В бистро Унковский тотчас потребовал вина. После нескольких стаканов Куприн оживился:
— Горький? Талантливые люди — о многих гранях. Художники слова — в особенности. По их произведениям интереснее и вернее всего следить за блеском этих граней. Горький разбросал себя во многих произведениях. Он есть и в Луке, в этом лукавом бродячем старикашке, который одинаково равнодушен к добру и злу и одинаково готов потакать всякому мнению. И в Маякине, хитром ростовщике, мягком краснобае. И в сапожнике Орлове, главные мечты которого — влезть на колокольню и плюнуть оттуда на всех людишек. И в Челкаше, воре по профессии, социал-демократе по убеждению. Но ключ к познанию Горького — степенный мальчишка Илья Лунёв из романа «Трое»...
Перед Лазаревским лежал блокнот. И он лихорадочно строчил, боясь пропустить хотя бы слово, сказанное Куприным. Давая беспощадные подробности, Куприн говорил тем не менее о Горьком как о большом писателе, создавшем целую эру в литературе.
— А политические экивоки Горького? — спросил Унковский.
— Это можно объяснить медицинскими причинами, — отозвался Куприн. — Горький всегда был большой истерик. Симптом — чувствительная слеза при всяких удобных и неудобных случаях.

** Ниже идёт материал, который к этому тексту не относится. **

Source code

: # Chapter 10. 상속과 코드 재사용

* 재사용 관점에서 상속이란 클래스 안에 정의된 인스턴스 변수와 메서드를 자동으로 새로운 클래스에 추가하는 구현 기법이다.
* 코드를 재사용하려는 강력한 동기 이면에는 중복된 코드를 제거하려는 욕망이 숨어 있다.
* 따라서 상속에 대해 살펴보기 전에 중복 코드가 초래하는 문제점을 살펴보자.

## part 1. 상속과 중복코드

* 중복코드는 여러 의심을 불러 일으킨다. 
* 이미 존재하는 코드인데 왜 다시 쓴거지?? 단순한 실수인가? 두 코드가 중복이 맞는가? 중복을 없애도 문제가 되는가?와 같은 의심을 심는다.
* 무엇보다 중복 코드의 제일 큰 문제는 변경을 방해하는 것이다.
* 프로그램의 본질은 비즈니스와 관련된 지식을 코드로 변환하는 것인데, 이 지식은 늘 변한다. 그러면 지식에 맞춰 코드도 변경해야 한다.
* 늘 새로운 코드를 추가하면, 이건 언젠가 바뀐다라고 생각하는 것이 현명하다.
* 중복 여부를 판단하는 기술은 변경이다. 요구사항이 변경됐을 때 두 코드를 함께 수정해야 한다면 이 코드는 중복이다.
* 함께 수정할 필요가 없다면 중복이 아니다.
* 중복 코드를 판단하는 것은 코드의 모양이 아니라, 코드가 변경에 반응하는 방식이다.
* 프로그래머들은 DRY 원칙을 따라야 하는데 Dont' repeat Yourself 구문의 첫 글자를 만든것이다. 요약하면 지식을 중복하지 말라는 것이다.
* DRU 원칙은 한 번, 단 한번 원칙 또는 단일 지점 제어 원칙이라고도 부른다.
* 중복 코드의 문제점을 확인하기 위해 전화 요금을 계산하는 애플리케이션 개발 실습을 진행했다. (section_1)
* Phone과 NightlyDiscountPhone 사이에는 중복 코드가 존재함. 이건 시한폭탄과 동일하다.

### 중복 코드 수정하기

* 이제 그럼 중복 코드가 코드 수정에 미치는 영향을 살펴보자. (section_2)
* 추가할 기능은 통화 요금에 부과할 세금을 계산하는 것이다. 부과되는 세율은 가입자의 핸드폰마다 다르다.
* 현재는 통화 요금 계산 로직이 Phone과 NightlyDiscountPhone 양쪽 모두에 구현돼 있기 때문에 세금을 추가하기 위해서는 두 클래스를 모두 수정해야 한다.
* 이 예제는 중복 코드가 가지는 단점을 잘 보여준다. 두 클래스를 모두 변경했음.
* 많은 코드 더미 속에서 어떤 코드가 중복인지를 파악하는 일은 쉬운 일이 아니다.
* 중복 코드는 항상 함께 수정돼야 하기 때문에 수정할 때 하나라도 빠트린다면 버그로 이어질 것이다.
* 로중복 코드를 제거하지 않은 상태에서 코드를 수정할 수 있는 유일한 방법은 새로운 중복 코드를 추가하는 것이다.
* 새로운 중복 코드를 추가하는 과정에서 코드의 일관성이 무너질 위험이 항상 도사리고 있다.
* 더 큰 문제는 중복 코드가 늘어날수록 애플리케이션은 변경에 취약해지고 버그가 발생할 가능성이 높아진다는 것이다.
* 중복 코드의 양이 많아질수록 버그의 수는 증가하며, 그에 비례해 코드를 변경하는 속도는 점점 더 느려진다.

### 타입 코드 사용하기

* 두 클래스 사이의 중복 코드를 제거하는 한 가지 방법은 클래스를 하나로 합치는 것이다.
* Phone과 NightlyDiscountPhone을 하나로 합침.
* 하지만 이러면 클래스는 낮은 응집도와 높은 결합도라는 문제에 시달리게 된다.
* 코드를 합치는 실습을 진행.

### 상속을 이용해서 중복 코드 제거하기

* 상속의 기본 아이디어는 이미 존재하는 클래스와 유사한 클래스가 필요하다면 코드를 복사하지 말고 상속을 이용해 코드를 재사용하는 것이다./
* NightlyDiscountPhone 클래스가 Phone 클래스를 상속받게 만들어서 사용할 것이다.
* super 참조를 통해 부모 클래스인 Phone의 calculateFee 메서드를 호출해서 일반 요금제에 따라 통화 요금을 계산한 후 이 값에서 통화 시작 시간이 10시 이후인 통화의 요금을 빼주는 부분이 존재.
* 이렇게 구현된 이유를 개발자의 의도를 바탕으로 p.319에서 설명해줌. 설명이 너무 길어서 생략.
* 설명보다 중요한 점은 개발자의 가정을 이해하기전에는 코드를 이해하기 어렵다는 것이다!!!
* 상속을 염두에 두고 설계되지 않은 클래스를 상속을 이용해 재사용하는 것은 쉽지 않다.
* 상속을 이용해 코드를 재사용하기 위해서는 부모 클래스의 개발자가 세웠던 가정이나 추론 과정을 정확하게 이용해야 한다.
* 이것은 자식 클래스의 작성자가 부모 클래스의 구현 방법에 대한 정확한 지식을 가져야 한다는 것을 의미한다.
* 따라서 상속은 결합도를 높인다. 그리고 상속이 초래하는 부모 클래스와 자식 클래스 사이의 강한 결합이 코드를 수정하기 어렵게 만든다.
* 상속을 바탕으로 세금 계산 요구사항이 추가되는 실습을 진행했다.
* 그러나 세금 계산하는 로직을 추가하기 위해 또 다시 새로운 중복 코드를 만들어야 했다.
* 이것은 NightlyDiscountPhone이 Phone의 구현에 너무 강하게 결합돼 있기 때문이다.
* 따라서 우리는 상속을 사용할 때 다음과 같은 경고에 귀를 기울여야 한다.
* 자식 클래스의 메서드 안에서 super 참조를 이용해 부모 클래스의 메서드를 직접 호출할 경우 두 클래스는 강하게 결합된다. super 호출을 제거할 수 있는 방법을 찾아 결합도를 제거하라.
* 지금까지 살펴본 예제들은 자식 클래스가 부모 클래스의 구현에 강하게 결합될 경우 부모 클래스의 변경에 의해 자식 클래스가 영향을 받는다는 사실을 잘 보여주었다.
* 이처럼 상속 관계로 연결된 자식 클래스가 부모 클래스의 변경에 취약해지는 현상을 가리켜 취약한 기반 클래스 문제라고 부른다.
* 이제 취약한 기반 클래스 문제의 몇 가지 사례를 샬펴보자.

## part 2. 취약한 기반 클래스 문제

А кроме того, ведь лёгкие были съедены туберкулёзом...
Унковский подливал и подливал вина Куприну в стакан. Так были написаны «Воспоминания о Максиме Горьком», появившиеся в целом ряде иностранных изданий и имевшие злободневный успех.
И всё же Куприн неуклонно слабел.
В свои светлые промежутки он не раз прикидывался впавшим в детство, маскировался, чтобы иметь право резать правду в глаза тем людям, которых не уважал и презирал.
Но болен был уже тяжело.
— Забываю фамилии, хронологию, и часто отдельные слова выпадают из памяти, — жаловался он Унковскому. — Хочу сказать, а нужных слов не нахожу. Ужасно!.. Вот недавно забыл слово «лебедь» в басне Крылова «Лебедь, рак и щука». А отчётливо помню, как Тантал в аду стоял по пояс в воде, мучимый жестокой жаждой, и, когда хотел отпить, вода уходила под землю. И помню Сизифа, таскающего зря камень в гору, чтобы с ним полететь вниз. И бочку Данаид[78]... Всё это глупости! Никогда ни Сизифов, ни Танталов, ни Данаид не существовало, но «лебедь» не вздор, а чудесная птица...
Унковский с Куприным ужинали в библиотеке, попивая преприятное красное винцо. Прибежала большая ангорская кошка и прыгнула к Куприну на колени. Он стал её тормошить и гладить.
— У вас новая кошка? А где Ю-ю? — спросил Унковский.